Ini merupakan satu prestasi membanggakan mengingat hutan merupakan salah satu pendukung yang sangat penting bagi keseimbangan alam. Namun betapa memprihatinkan mengingat laju kehilangan hutan di Indonesia begitu cepat dikarenakan kebakaran yang setiap tahunnya terjadi, termasuk  Kalimantan Selatan.

Kebakaran hutan dan lahan (karhutla) di Kalsel terus bertambah. Jumat (13/9) kemarin kembali menjadi puncaknya, Stasiun Meteorologi Kelas II Syamsudin Noor mencatat pada pagi hari ada 419 titik panas atau hotspot yang mengepung Kalsel. Jumlah tersebut menjadi yang terbanyak sepanjang 2019(PROKAL.CO, BANJARBARU, 14/09/2019)

Alhasil, banyak hewan habitatnya terganggu. Asap akibat kebakaran menjadi polusi udara yang berdampak pada kesehatan masyarakat dan menghambat aktivitas mereka. 
Berbagai upaya telah dilakukan agar bencana ini segera berakhir, mulai dari mengerahkan helicopter water boombing, UU pidana bagi pelaku pembakaran sampai doa bersama yang sudah dipanjatkan dalam sholat hajat maupun sholat istighotsah. 

Faktor penyebab terjadinya karhutla memang tidak tunggal. Karhutla bisa dipicu faktor alam seperti bencana kekeringan yang berkepanjangan. Pada kasus seperti ini, gesekan daun atau ranting kering saja bisa menjadi penyebab terjadinya kebakaran besar. 

Namun kebanyakan kasus karhutla justru disebabkan oleh faktor human error, baik yang disengaja atau pun yang tak disengaja. Aktivitas yang tidak disengaja misalnya akibat buangan puntung rokok atau sisa api unggun yang tidak benar-benar dimatikan. Sementara yang disengaja misalnya, pembukaan ladang oleh petani tradisional, maupun oleh perusahaan pengelola HTI yang hanya ingin mencari kemudahan membuka hutan tanpa berpikir dampak jangka panjang. Yang terakhir inilah yang disinyalir menjadi penyebab utama kasus-kasus besar karhutla.

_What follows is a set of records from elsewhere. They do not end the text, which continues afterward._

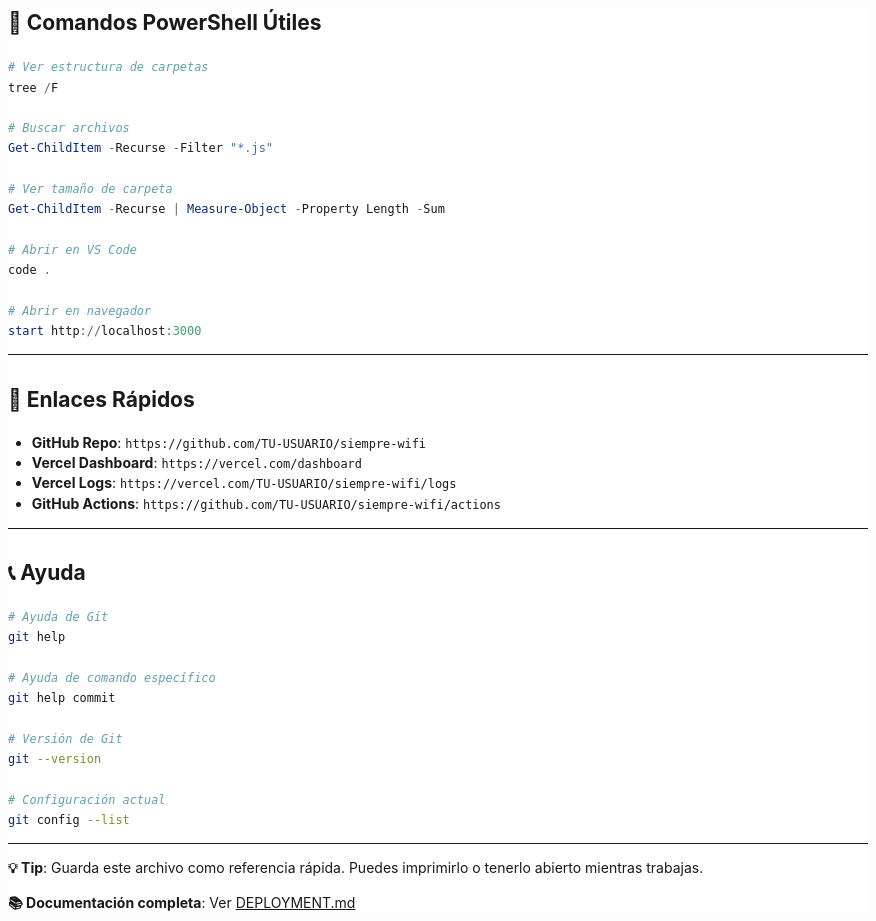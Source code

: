 
## 📱 Comandos PowerShell Útiles

```powershell
# Ver estructura de carpetas
tree /F

# Buscar archivos
Get-ChildItem -Recurse -Filter "*.js"

# Ver tamaño de carpeta
Get-ChildItem -Recurse | Measure-Object -Property Length -Sum

# Abrir en VS Code
code .

# Abrir en navegador
start http://localhost:3000
```

---

## 🔗 Enlaces Rápidos

- **GitHub Repo**: `https://github.com/TU-USUARIO/siempre-wifi`
- **Vercel Dashboard**: `https://vercel.com/dashboard`
- **Vercel Logs**: `https://vercel.com/TU-USUARIO/siempre-wifi/logs`
- **GitHub Actions**: `https://github.com/TU-USUARIO/siempre-wifi/actions`

---

## 📞 Ayuda

```bash
# Ayuda de Git
git help

# Ayuda de comando específico
git help commit

# Versión de Git
git --version

# Configuración actual
git config --list
```

---

**💡 Tip**: Guarda este archivo como referencia rápida. Puedes imprimirlo o tenerlo abierto mientras trabajas.

**📚 Documentación completa**: Ver [DEPLOYMENT.md](./DEPLOYMENT.md)
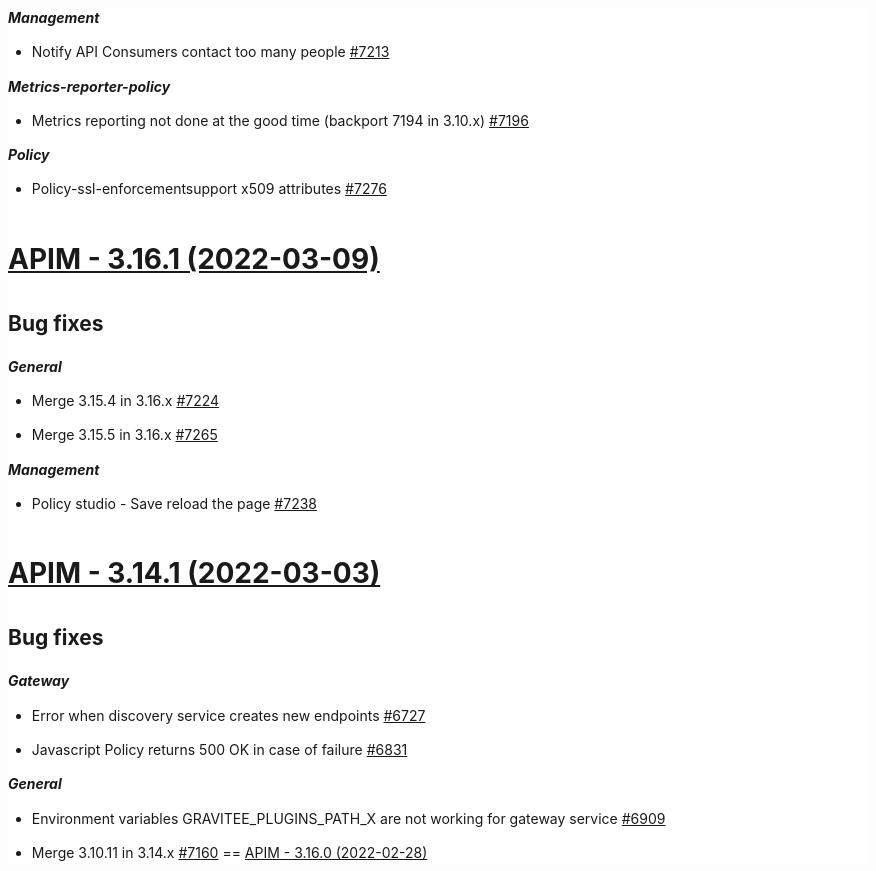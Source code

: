 ***Management***

-   Notify API Consumers contact too many people
    [\#7213](https://github.com/gravitee-io/issues/issues/7213)

***Metrics-reporter-policy***

-   Metrics reporting not done at the good time (backport 7194 in
    3.10.x) [\#7196](https://github.com/gravitee-io/issues/issues/7196)

***Policy***

-   Policy-ssl-enforcementsupport x509 attributes
    [\#7276](https://github.com/gravitee-io/issues/issues/7276)

# [APIM - 3.16.1 (2022-03-09)](https://github.com/gravitee-io/issues/milestone/525?closed=1)

## Bug fixes

***General***

-   Merge 3.15.4 in 3.16.x
    [\#7224](https://github.com/gravitee-io/issues/issues/7224)

-   Merge 3.15.5 in 3.16.x
    [\#7265](https://github.com/gravitee-io/issues/issues/7265)

***Management***

-   Policy studio - Save reload the page
    [\#7238](https://github.com/gravitee-io/issues/issues/7238)

# [APIM - 3.14.1 (2022-03-03)](https://github.com/gravitee-io/issues/milestone/522?closed=1)

## Bug fixes

***Gateway***

-   Error when discovery service creates new endpoints
    [\#6727](https://github.com/gravitee-io/issues/issues/6727)

-   Javascript Policy returns 500 OK in case of failure
    [\#6831](https://github.com/gravitee-io/issues/issues/6831)

***General***

-   Environment variables GRAVITEE\_PLUGINS\_PATH\_X are not working for
    gateway service
    [\#6909](https://github.com/gravitee-io/issues/issues/6909)

-   Merge 3.10.11 in 3.14.x
    [\#7160](https://github.com/gravitee-io/issues/issues/7160) ==
    [APIM - 3.16.0
    (2022-02-28)](https://github.com/gravitee-io/issues/milestone/493?closed=1)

Ironisnya, mereka yang seharusnya bertanggungjawab sangat sulit disentuh hukum. Kalaupun ada ancaman hukuman, maka sifatnya hanya administratif saja, seperti pencabutan izin atau denda. Itupun ternyata tak mampu membuat kasus-kasus karhutla berkurang apalagi hilang. Tak sedikit kasus-kasus yang sudah sampai ke pengadilan, ujungnya tidak pernah jelas. Usut punya usut, ternyata salah satu penyebabnya adalah karena rata-rata korporasi pemilik HTI termasuk perkebunan sawit itu adalah para pejabat negara atau para cukong yang dibacking oleh para pejabat negara.

Negara harus menindak tegas para pelaku tanpa pandang bulu karena fungsi negara sebagai pengurus dan penjaga umat. Yakni dengan menerapkan seluruh aturan Allah dalam seluruh aspek kehidupan, yang sedianya memang diturunkan oleh Sang Pencipta sebagai rahmat bagi seluruh alam, namun mustahil bisa dilakukan di sistem sekarang. 

Salah satu aturan Islam yang menyangkut hutan dan lahan gambut adalah adanya penetapan As-Syaari (yakni Allah SWT) atas kedua sumber daya ini sebagai milik umum, bukan milik individu atau milik negara. Rasulullah Saw bersabda :Kaum Muslim berserikat dalam tiga hal: air, padang gembalaan, dan api; Harganya (menjual-belikannya) adalah haram. (HR Ibn Majah dan Abu Dawud)

Para ulama terdahulu sepakat bahwa air, api dan padang rumput adalah milik bersama, tidak boleh dimiliki oleh seseorang atau sekelompok orang.  Islam mengharamkan semua harta milik umum diserahkan kepada swasta, baik swasta nasional apalagi swasta asing. Harta milik umum itu harus dikelola oleh negara yang mewakili masyarakat, dan hasilnya digunakan untuk kemakmuran rakyat.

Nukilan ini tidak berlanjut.